• EXERCISE GOAL
Find and copy the lines in the records beneath this task that contain the word "https".

***** RECORDS PROVIDED

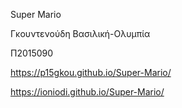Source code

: Super Mario

Γκουντενούδη Βασιλική-Ολυμπία

Π2015090

 https://p15gkou.github.io/Super-Mario/
 
 https://ioniodi.github.io/Super-Mario/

**********

• TASK ANSWER
 https://p15gkou.github.io/Super-Mario/
 https://ioniodi.github.io/Super-Mario/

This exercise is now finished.